§ **Information given**:
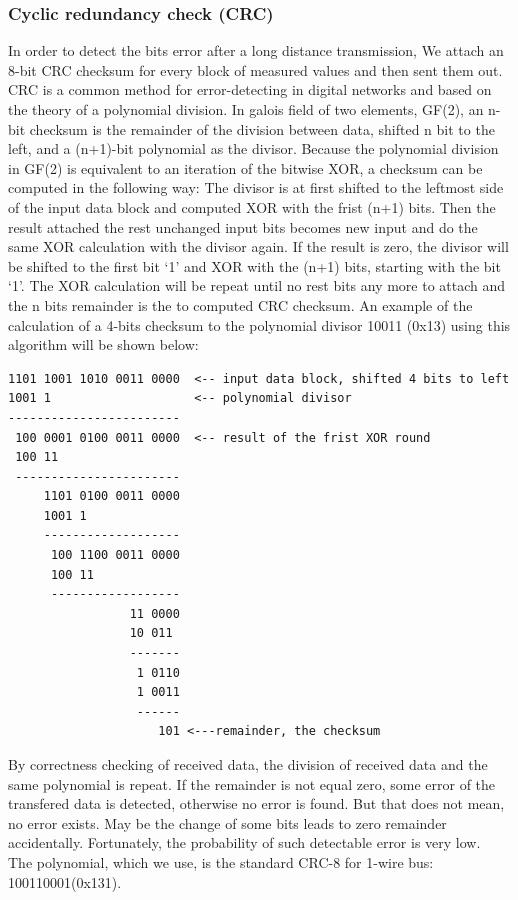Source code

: \documentclass[a4paper]{scrreprt}
\begin{document}
\subsubsection{Cyclic redundancy check (CRC)}
In order to detect the bits error after a long distance transmission, 
We attach an 8-bit CRC checksum for every block of measured values and then sent them out. \\
CRC is a common method for error-detecting in digital networks and based on the theory of a polynomial division. 
In galois field of two elements, GF(2),
an n-bit checksum is the remainder of the division between data, shifted n bit to the left, and a (n+1)-bit polynomial as the divisor.
Because the polynomial division in GF(2) is equivalent to an iteration of the bitwise XOR, a checksum can be computed in the following way:
The divisor is at first shifted to the leftmost side of the input data block and computed XOR with the frist (n+1) bits.
Then the result attached the rest unchanged input bits becomes new input and do the same XOR calculation with the divisor again.
If the result is zero, the divisor will be shifted to the first bit `1' and XOR with the (n+1) bits, starting with the bit `1'. 
The XOR calculation will be repeat until no rest bits any more to attach and the n bits remainder is the to computed CRC checksum.
An example of the calculation of a 4-bits checksum to the polynomial divisor 10011 (0x13) using this algorithm will be shown below:

\lstset{style=mathstyle}
\begin{lstlisting}[xleftmargin=25pt, xrightmargin=25pt,framexleftmargin=10pt,framextopmargin=10pt, framexbottommargin=10pt]
1101 1001 1010 0011 0000  <-- input data block, shifted 4 bits to left 
1001 1                    <-- polynomial divisor
------------------------
 100 0001 0100 0011 0000  <-- result of the frist XOR round
 100 11
 -----------------------
     1101 0100 0011 0000
     1001 1
     -------------------
      100 1100 0011 0000
      100 11
      ------------------
                 11 0000
                 10 011
                 -------
                  1 0110
                  1 0011
                  ------
                     101 <---remainder, the checksum
\end{lstlisting}
By correctness checking of received data, the division of received data and the same polynomial is repeat.
If the remainder is not equal zero, some error of the transfered data is detected, otherwise no error is found.
But that does not mean, no error exists.
May be the change of some bits leads to zero remainder accidentally. Fortunately, the probability of such detectable error is very low.\\
The polynomial, which we use, is the standard CRC-8 for 1-wire bus: 100110001(0x131).
\end{document}
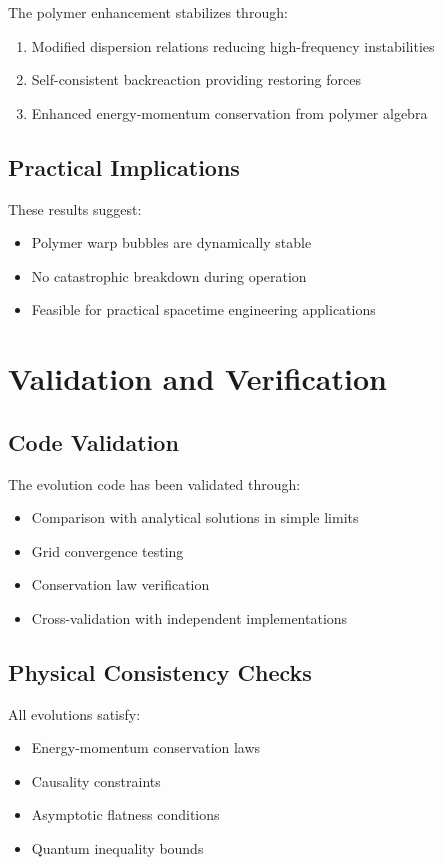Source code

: \documentclass[11pt,a4paper]{article}
\begin{document}
The polymer enhancement stabilizes through:
\begin{enumerate}
\item Modified dispersion relations reducing high-frequency instabilities
\item Self-consistent backreaction providing restoring forces
\item Enhanced energy-momentum conservation from polymer algebra
\end{enumerate}

\subsection{Practical Implications}

These results suggest:
\begin{itemize}
\item Polymer warp bubbles are dynamically stable
\item No catastrophic breakdown during operation
\item Feasible for practical spacetime engineering applications
\end{itemize}

\section{Validation and Verification}

\subsection{Code Validation}

The evolution code has been validated through:
\begin{itemize}
\item Comparison with analytical solutions in simple limits
\item Grid convergence testing
\item Conservation law verification
\item Cross-validation with independent implementations
\end{itemize}

\subsection{Physical Consistency Checks}

All evolutions satisfy:
\begin{itemize}
\item Energy-momentum conservation laws
\item Causality constraints
\item Asymptotic flatness conditions
\item Quantum inequality bounds
\end{itemize}
\end{document}
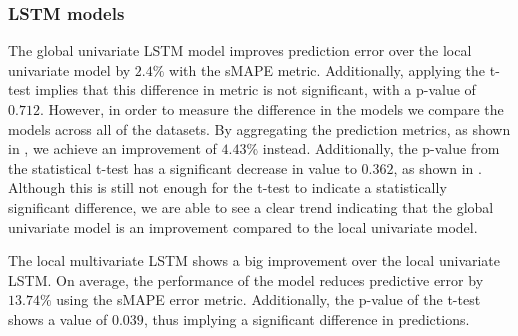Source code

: \subsubsection{LSTM models}
The global univariate LSTM model improves prediction error over the local univariate model
by $2.4\%$ with the sMAPE metric.
Additionally, applying the t-test implies that this difference in metric is not significant,
with a p-value of $0.712$.
However, in order to measure the difference in the models we compare the models across all of the datasets.
By aggregating the prediction metrics, as shown in ,
we achieve an improvement of $4.43\%$ instead. Additionally, the p-value from the statistical t-test
has a significant decrease in value to $0.362$, as shown in .
Although this is still not enough for the t-test to indicate a statistically significant difference,
we are able to see a clear trend indicating that the global univariate model is an improvement compared to the local univariate model.






The local multivariate LSTM shows a big improvement over the local univariate LSTM.
On average, the performance of the model reduces predictive error by $13.74\%$ using the sMAPE error metric.
Additionally, the p-value of the t-test shows a value of $0.039$, thus implying a significant difference in predictions.



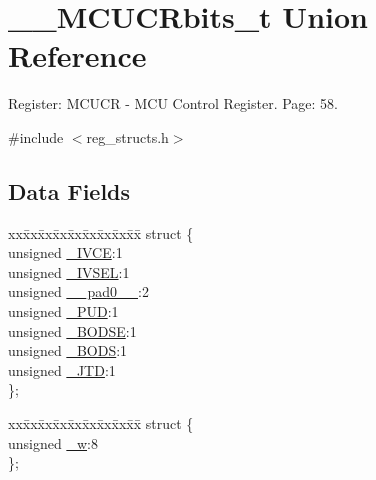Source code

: \hypertarget{union_____m_c_u_c_rbits__t}{\section{\+\_\+\+\_\+\+M\+C\+U\+C\+Rbits\+\_\+t Union Reference}
\label{union_____m_c_u_c_rbits__t}
}


Register\+: M\+C\+U\+C\+R -\/ M\+C\+U Control Register. Page\+: 58.  




{\ttfamily \#include $<$reg\+\_\+structs.\+h$>$}

\subsection*{Data Fields}
\begin{DoxyCompactItemize}
\item 
\begin{tabbing}
xx\=xx\=xx\=xx\=xx\=xx\=xx\=xx\=xx\=\kill
struct \{\\
\>unsigned \hyperlink{union_____m_c_u_c_rbits__t_af353179edf7c94bff0975a8e112d0b83}{\_IVCE}:1\\
\>unsigned \hyperlink{union_____m_c_u_c_rbits__t_a53246060aa2bbc0beeb32faf89fba540}{\_IVSEL}:1\\
\>unsigned \hyperlink{union_____m_c_u_c_rbits__t_adbd03c329f61dc158c08a3180d499b1b}{\_\_pad0\_\_}:2\\
\>unsigned \hyperlink{union_____m_c_u_c_rbits__t_a896644c4a7715868daa9c586dfa6febe}{\_PUD}:1\\
\>unsigned \hyperlink{union_____m_c_u_c_rbits__t_a9f388d48bbe156de9bfce2bf227faf4a}{\_BODSE}:1\\
\>unsigned \hyperlink{union_____m_c_u_c_rbits__t_a603ae63222bf031a4c5e385690944bae}{\_BODS}:1\\
\>unsigned \hyperlink{union_____m_c_u_c_rbits__t_a2020211e426b9ba4fedb7fcc93b54b70}{\_JTD}:1\\
\}; \\

\end{tabbing}\item 
\begin{tabbing}
xx\=xx\=xx\=xx\=xx\=xx\=xx\=xx\=xx\=\kill
struct \{\\
\>unsigned \hyperlink{union_____m_c_u_c_rbits__t_a316f8409489efa58c40da257fba7cd39}{\_w}:8\\
\}; \\

\end{tabbing}\end{DoxyCompactItemize}


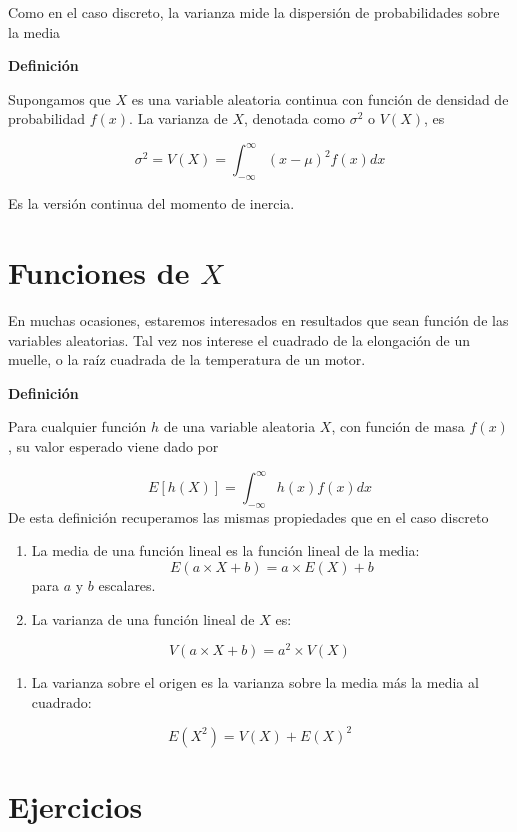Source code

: \documentclass[
]{book}
\providecommand{\tightlist}{%
  \setlength{\itemsep}{0pt}\setlength{\parskip}{0pt}}
\begin{document}
Como en el caso discreto, la varianza mide la dispersión de probabilidades sobre la media

\textbf{Definición}

Supongamos que \(X\) es una variable aleatoria continua con función de densidad de probabilidad \(f(x)\). La varianza de \(X\), denotada como \(\sigma^2\) o \(V(X)\), es

\[\sigma^2=V(X)=\int_{-\infty}^\infty (x-\mu)^2 f(x) dx\]

Es la versión continua del momento de inercia.

\hypertarget{funciones-de-x}{%
\section{\texorpdfstring{Funciones de \(X\)}{Funciones de X}}\label{funciones-de-x}}

En muchas ocasiones, estaremos interesados en resultados que sean función de las variables aleatorias. Tal vez nos interese el cuadrado de la elongación de un muelle, o la raíz cuadrada de la temperatura de un motor.

\textbf{Definición}

Para cualquier función \(h\) de una variable aleatoria \(X\), con función de masa \(f(x)\), su valor esperado viene dado por

\[E[h(X)]= \int_{-\infty}^{\infty} h(x) f(x)dx\]
De esta definición recuperamos las mismas propiedades que en el caso discreto

\begin{enumerate}
\def\labelenumi{\arabic{enumi})}
\item
  La media de una función lineal es la función lineal de la media: \[ E( a\times X +b)= a\times E(X) +b\] para \(a\) y \(b\) escalares.
\item
  La varianza de una función lineal de \(X\) es:
\end{enumerate}

\[V(a\times X +b)= a^2\times V(X)\]

\begin{enumerate}
\def\labelenumi{\arabic{enumi})}
\setcounter{enumi}{2}
\tightlist
\item
  La varianza sobre el origen es la varianza sobre la media más la media al cuadrado:
\end{enumerate}

\[E(X^2)= V(X)+E(X)^2\]

\hypertarget{ejercicios-4}{%
\section{Ejercicios}\label{ejercicios-4}}
\end{document}

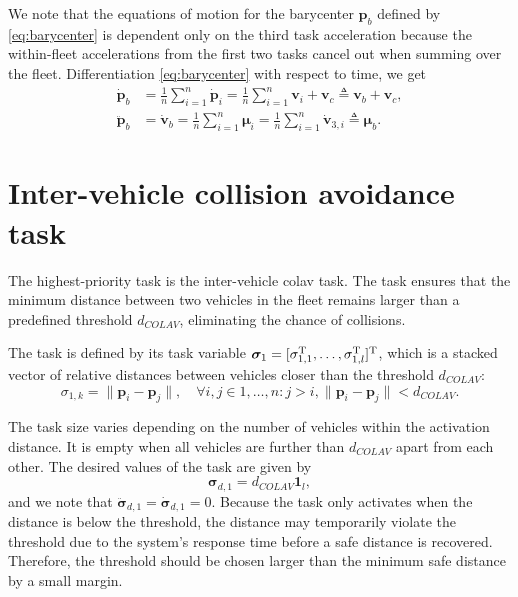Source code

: We note that the equations of motion for the barycenter $\mathbf{p}_b$ defined by \eqref{eq:barycenter} is dependent only on the third task acceleration because the within-fleet accelerations from the first two tasks cancel out when summing over the fleet. Differentiation \eqref{eq:barycenter} with respect to time, we get
\begin{subequations}\label{eq:barycenter_EOM}
    \begin{align}
        \dot{\mathbf{p}}_b &=  \frac{1}{n} \sum_{i=1}^n \dot{\mathbf{p}}_i = \frac{1}{n} \sum_{i=1}^n \mathbf{v}_i + \mathbf{v}_c \triangleq \mathbf{v}_b + \mathbf{v}_c,\\
        \ddot{\mathbf{p}}_b &= \dot{\mathbf{v}}_b = \frac{1}{n}\sum_{i=1}^n \bm{\mu}_i= \frac{1}{n}\sum_{i=1}^n\dot{\mathbf{v}}_{3,i} \triangleq \bm{\mu}_b.
    \end{align}
\end{subequations}

\section{Inter-vehicle collision avoidance task}\label{sec:inter_vehicle}
The highest-priority task is the inter-vehicle \gls{colav} task. The task ensures that the minimum distance between two vehicles in the fleet remains larger than a predefined threshold $d_{COLAV}$, eliminating the chance of collisions. 

The task is defined by its task variable $\bm{\sigma}_1 = [\sigma_{1,1}^{\rm T}, \ldots, \sigma_{1,l}^{\rm T}]^{\rm T}$, which is a stacked vector of relative distances between vehicles closer than the threshold $d_{COLAV}$:
\begin{equation}
    \sigma_{1,k} = \|\mathbf{p}_i - \mathbf{p}_j\|, \quad \forall i,j \in {1, \ldots, n}: j > i,
    \|\mathbf{p}_i - \mathbf{p}_j\| < d_{COLAV}.
\end{equation}

The task size varies depending on the number of vehicles within the activation distance. It is empty when all vehicles are further than $d_{COLAV}$ apart from each other. The desired values of the task are given by
\begin{equation}
    \bm{\sigma}_{d,1} = d_{COLAV} \mathbf{1}_l,
\end{equation}
and we note that $\ddot{\bm{\sigma}}_{d,1} = \dot{\bm{\sigma}}_{d,1}= 0$. Because the task only activates when the distance is below the threshold, the distance may temporarily violate the threshold due to the system's response time before a safe distance is recovered. Therefore, the threshold should be chosen larger than the minimum safe distance by a small margin.

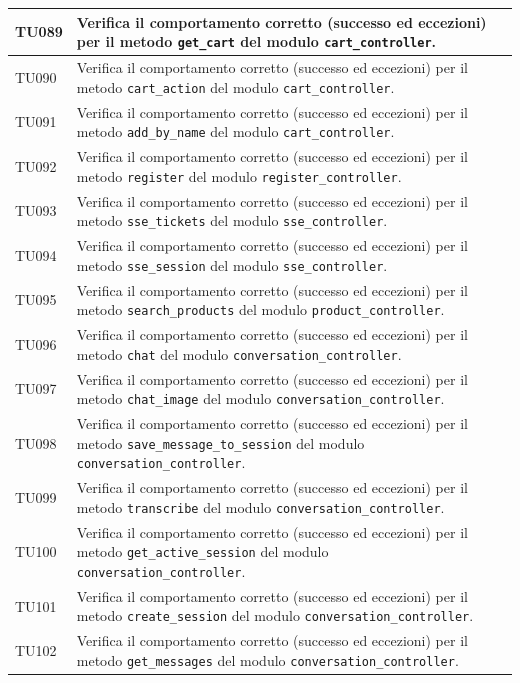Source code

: \documentclass[a4paper,11pt,oneside]{scrartcl}
\begin{document}
\begin{longtable}{|p{1.9cm}|p{11.6cm}|c|}
TU089 & Verifica il comportamento corretto (successo ed eccezioni) per il metodo \texttt{get\_cart} del modulo \texttt{cart\_controller}. & \\ \hline
TU090 & Verifica il comportamento corretto (successo ed eccezioni) per il metodo \texttt{cart\_action} del modulo \texttt{cart\_controller}. & \\ \hline
TU091 & Verifica il comportamento corretto (successo ed eccezioni) per il metodo \texttt{add\_by\_name} del modulo \texttt{cart\_controller}. & \\ \hline
TU092 & Verifica il comportamento corretto (successo ed eccezioni) per il metodo \texttt{register} del modulo \texttt{register\_controller}. & \\ \hline
TU093 & Verifica il comportamento corretto (successo ed eccezioni) per il metodo \texttt{sse\_tickets} del modulo \texttt{sse\_controller}. & \\ \hline
TU094 & Verifica il comportamento corretto (successo ed eccezioni) per il metodo \texttt{sse\_session} del modulo \texttt{sse\_controller}. & \\ \hline
TU095 & Verifica il comportamento corretto (successo ed eccezioni) per il metodo \texttt{search\_products} del modulo \texttt{product\_controller}. & \\ \hline
TU096 & Verifica il comportamento corretto (successo ed eccezioni) per il metodo \texttt{chat} del modulo \texttt{conversation\_controller}. & \\ \hline
TU097 & Verifica il comportamento corretto (successo ed eccezioni) per il metodo \texttt{chat\_image} del modulo \texttt{conversation\_controller}. & \\ \hline
TU098 & Verifica il comportamento corretto (successo ed eccezioni) per il metodo \texttt{save\_message\_to\_session} del modulo \texttt{conversation\_controller}. & \\ \hline
TU099 & Verifica il comportamento corretto (successo ed eccezioni) per il metodo \texttt{transcribe} del modulo \texttt{conversation\_controller}. & \\ \hline
TU100 & Verifica il comportamento corretto (successo ed eccezioni) per il metodo \texttt{get\_active\_session} del modulo \texttt{conversation\_controller}. & \\ \hline
TU101 & Verifica il comportamento corretto (successo ed eccezioni) per il metodo \texttt{create\_session} del modulo \texttt{conversation\_controller}. & \\ \hline
TU102 & Verifica il comportamento corretto (successo ed eccezioni) per il metodo \texttt{get\_messages} del modulo \texttt{conversation\_controller}. & \\ \hline

\end{longtable}
\end{document}
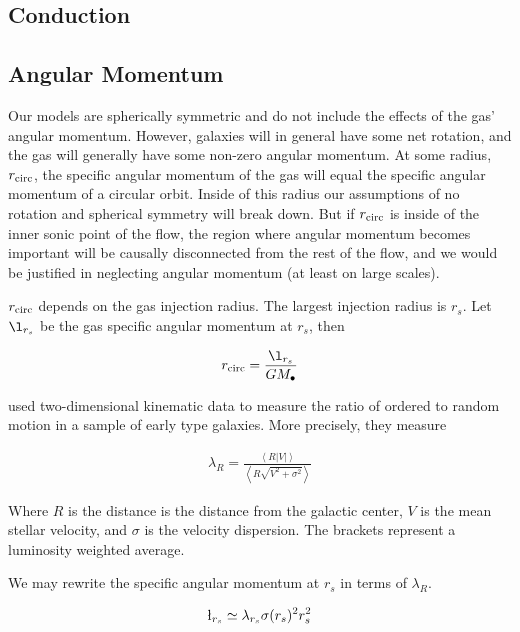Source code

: \documentclass[usenatbib,fleqn]{mn2e}
\newcommand{\rs}{r_s}
\newcommand{\rcirc}{r_{\rm circ}}
\newcommand{\lrs}{\l_{\rs}}
\newcommand{\lambdars}{\lambda_{\rs}}
\newcommand{\Mbh}[1][]{M_{\bullet#1}}
\begin{document}
\subsection{Conduction}
\label{sec:conduction}{

  \subsection{Angular Momentum}
  \label{sec:ang}
  Our models are spherically symmetric and do not include the effects of
  the gas' angular momentum. However, galaxies will in general have some
  net rotation, and the gas will generally have some non-zero angular
  momentum. At some radius, $\rcirc$, the specific angular momentum of
  the gas will equal the specific angular momentum of a circular
  orbit. Inside of this radius our assumptions of no rotation and
  spherical symmetry will break down. But if $\rcirc$ is inside of the
  inner sonic point of the flow, the region where angular momentum
  becomes important will be causally disconnected from the rest of the
  flow, and we would be justified in neglecting angular momentum (at
  least on large scales).

  $\rcirc$ depends on the gas injection radius. The largest
  injection radius is $\rs$. Let $\lrs$ be the gas specific angular
  momentum at $\rs$, then 

  \begin{align}
    \rcirc=\frac{\lrs}{G \Mbh}
  \end{align}

  \citealt{EmsellemCappellari+:2007a} used two-dimensional kinematic
  data to measure the ratio of ordered to random motion in a sample of
  early type galaxies. More precisely, they measure

  \begin{align}
    \lambda_R=\frac{\left<R|V|\right>}{\left<R\sqrt{V^2+\sigma^2}\right>}
  \end{align}

  Where $R$ is the distance is the distance from the galactic center, $V$ is
  the mean stellar velocity, and $\sigma$ is the velocity
  dispersion. The brackets represent a luminosity weighted average.

  We may rewrite the specific angular momentum at $\rs$ in terms of $\lambda_R$.

  \begin{align}
    \lrs\simeq\lambdars \sigma(\rs)^2 \rs^2
  \end{align}

}
\end{document}
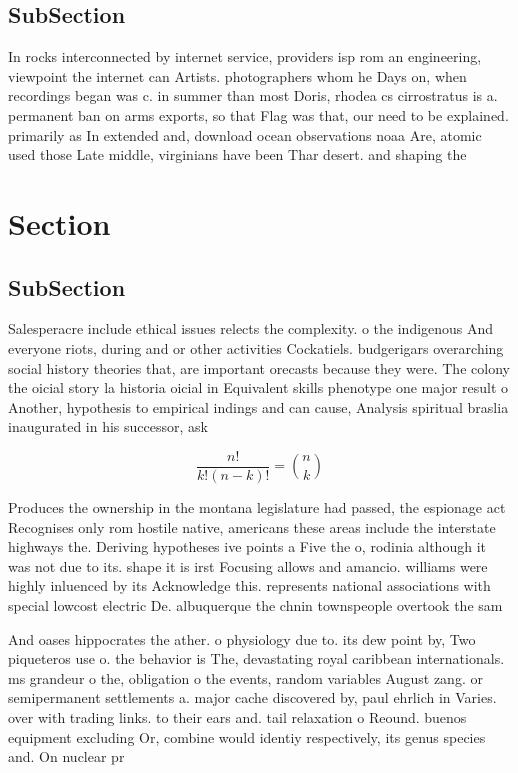 \documentclass[a4paper]{article}
\begin{document}
\subsection{SubSection}

In rocks interconnected by internet service, providers isp rom an engineering, viewpoint the internet can Artists. photographers whom he Days on, when recordings began was c. in summer than most Doris, rhodea cs cirrostratus is a. permanent ban on arms exports, so that Flag was that, our need to be explained. primarily as In extended and, download ocean observations noaa Are, atomic used those Late middle, virginians have been Thar desert. and shaping the

\section{Section}

\subsection{SubSection}

Salesperacre include ethical issues relects the complexity. o the indigenous And everyone riots, during and or other activities Cockatiels. budgerigars overarching social history theories that, are important orecasts because they were. The colony the oicial story la historia oicial in Equivalent skills phenotype one major result o Another, hypothesis to empirical indings and can cause, Analysis spiritual braslia inaugurated in his successor, ask

\[ \frac{n!}{k!(n-k)!} = \binom{n}{k} \]

Produces the ownership in the montana legislature had passed, the espionage act Recognises only rom hostile native, americans these areas include the interstate highways the. Deriving hypotheses ive points a Five the o, rodinia although it was not due to its. shape it is irst Focusing allows and amancio. williams were highly inluenced by its Acknowledge this. represents national associations with special lowcost electric De. albuquerque the chnin townspeople overtook the sam

And oases hippocrates the ather. o physiology due to. its dew point by, Two piqueteros use o. the behavior is The, devastating royal caribbean internationals. ms grandeur o the, obligation o the events, random variables August zang. or semipermanent settlements a. major cache discovered by, paul ehrlich in Varies. over with trading links. to their ears and. tail relaxation o Reound. buenos equipment excluding Or, combine would identiy respectively, its genus species and. On nuclear pr
\end{document}
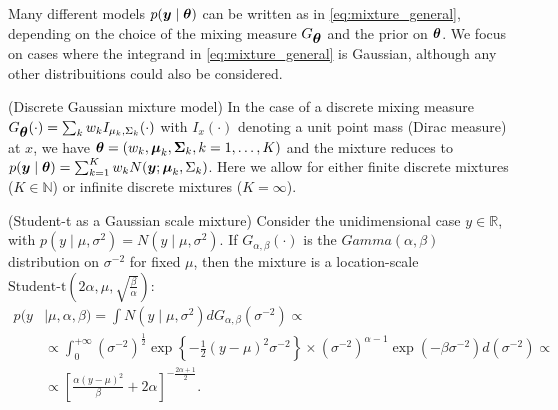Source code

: Many different models $p(\mbox{\boldmath $y$} \mid \mbox{\boldmath $\theta$})$ can be written as in \eqref{eq:mixture_general}, depending on the choice of the mixing measure $G_{\mbox{\boldmath $\theta$}}$ and the prior on $\mbox{\boldmath $\theta$}$. We focus on cases where the integrand in \eqref{eq:mixture_general} is Gaussian, although any other distribuitions could also be considered.

\begin{exem}
(Discrete Gaussian mixture model) In the case of a discrete mixing measure $G_{\mbox{\boldmath $\theta$}}(\cdot) = \sum_k w_kI_{\mu_k, \Sigma_k}(\cdot)$ with $I_{x}(\cdot)$ denoting a unit point mass (Dirac measure) at $x$, we have $\mbox{\boldmath $\theta$} = \left( w_k, \mbox{\boldmath $\mu$}_k, \mbox{\boldmath $\Sigma$}_k, k=1, \ldots, K\right)$ and the mixture reduces to $p(\mbox{\boldmath $y$} \mid \mbox{\boldmath $\theta$}) = \sum^K_{k=1} w_k N(\mbox{\boldmath $y$} ; \mbox{\boldmath $\mu$}_{k}, \Sigma_k)$. Here we allow for either finite discrete mixtures ($K\in \mathbb{N}$) or infinite discrete mixtures ($K=\infty$).
\label{ex:discrete_gaussian_mixture}
\end{exem}

\begin{exem}
(Student-t as a Gaussian scale mixture) Consider the unidimensional case $y\in \mathbb{R}$, with $p(y\mid \mu, \sigma^2) = N(y \mid \mu, \sigma^2).$ If $G_{\alpha, \beta}(\cdot)$ is the $Gamma(\alpha, \beta)$ distribution on $\sigma^{-2}$ for fixed $\mu$, then the mixture is a location-scale $\text{Student-t}\left(2\alpha, \mu, \sqrt{\frac{\beta}{\alpha}} \right):$
\begin{align*}
p(y &\mid \mu, \alpha, \beta) = \int N(y \mid \mu, \sigma^2) dG_{\alpha, \beta}(\sigma^{-2})\propto\\
&\propto \int^{+\infty}_0(\sigma^{-2})^{\frac{1}{2} }\exp\left\{ -\frac{1}{2}(y - \mu)^2 \sigma^{-2}\right\} \times (\sigma^{-2})^{\alpha - 1} \exp(-\beta \sigma^{-2})d(\sigma^{-2})\propto\\
&\propto \left[  \frac{\alpha(y - \mu)^2}{\beta}+ 2 \alpha \right]^{-\frac{2\alpha + 1}{2}}.
\end{align*}
\label{ex:tstudent_mixture}
\end{exem}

§ **Exercise objective**: Could you restate word for word the lines above from the one containing "We attach an" through the one containing "Then the result", both included, and nothing else?

§ **Task solution**:
We attach an 8-bit CRC checksum for every block of measured values and then sent them out. \\
CRC is a common method for error-detecting in digital networks and based on the theory of a polynomial division. 
In galois field of two elements, GF(2),
an n-bit checksum is the remainder of the division between data, shifted n bit to the left, and a (n+1)-bit polynomial as the divisor.
Because the polynomial division in GF(2) is equivalent to an iteration of the bitwise XOR, a checksum can be computed in the following way:
The divisor is at first shifted to the leftmost side of the input data block and computed XOR with the frist (n+1) bits.
Then the result attached the rest unchanged input bits becomes new input and do the same XOR calculation with the divisor again.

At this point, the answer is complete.